A note on biometrics and privacy. A common worry — identified in research where nearly 70% of users mistakenly believed their fingerprint was sent to websites — is that biometric data could be stolen in a breach (Lassak et al., 2021). It cannot. When you use a fingerprint or face scan with a passkey, your biometric data stays entirely on your device. It is used only to unlock the local cryptographic key. The website never sees, receives, or stores your biometric information. This is true for Apple's Face ID and Touch ID, Android's biometric system, and Windows Hello.

Conclusion

The authentication landscape is shifting beneath our feet. Passwords, for all their familiarity, are a technology whose fundamental weaknesses have been understood for decades (Bonneau et al., 2012). SMS-based 2FA, while better than nothing, is a restricted and actively discouraged method due to SIM-swapping and network interception vulnerabilities that have been empirically demonstrated (Lee et al., 2020; Temoshok et al., 2025).
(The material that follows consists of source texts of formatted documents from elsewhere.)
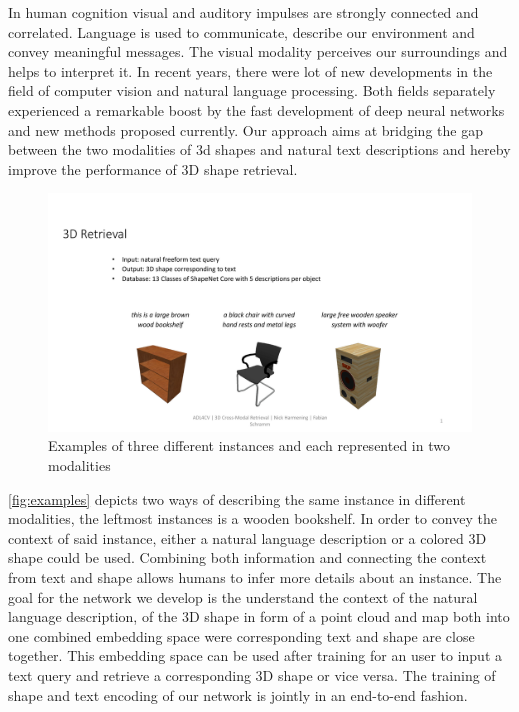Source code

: \documentclass[10pt,twocolumn,letterpaper]{article}
\begin{document}
In human cognition visual and auditory impulses are strongly connected and correlated. Language is used to communicate, describe our environment and convey meaningful messages. The visual modality perceives our surroundings and helps to interpret it. In recent years, there were lot of new developments in the field of computer vision and natural language processing. Both fields separately experienced a remarkable boost by the fast development of deep neural networks and new methods proposed currently. Our approach aims at bridging the gap between the two modalities of 3d shapes and natural text descriptions and hereby improve the performance of 3D shape retrieval.
\begin{figure}[h]%
	\centering
	\includegraphics[width=0.8\linewidth]{fig1.pdf}
	\caption[]{Examples of three different instances and each represented in two modalities}
	\label{fig:examples}
\end{figure}
\autoref{fig:examples} depicts two ways of describing the same instance in different modalities, \eg the leftmost instances is a wooden bookshelf. In order to convey the context of said instance, either a natural language description or a colored 3D shape could be used. Combining both information and connecting the context from text and shape allows humans to infer more details about an instance. The goal for the network we develop is the understand the context of the natural language description, of the 3D shape in form of a point cloud and map both into one combined embedding space were corresponding text and shape are close together. This embedding space can be used after training for an user to input a text query and retrieve a corresponding 3D shape or vice versa. The training of shape and text encoding of our network is jointly in an end-to-end fashion. 
\end{document}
Authenticator apps occupy a solid middle ground but remain susceptible to sophisticated real-time phishing.

Passkeys and hardware security keys represent a genuine step change. They are the first widely deployable authentication technologies whose phishing resistance has been both formally proven in cryptographic analysis (Barbosa et al., 2021) and validated at scale in practice — Google's experience of zero account takeovers across 85,000+ employees stands as the most compelling real-world evidence (Krebs, 2018). With over a billion passkeys already activated and major platforms making them the default, the transition is underway.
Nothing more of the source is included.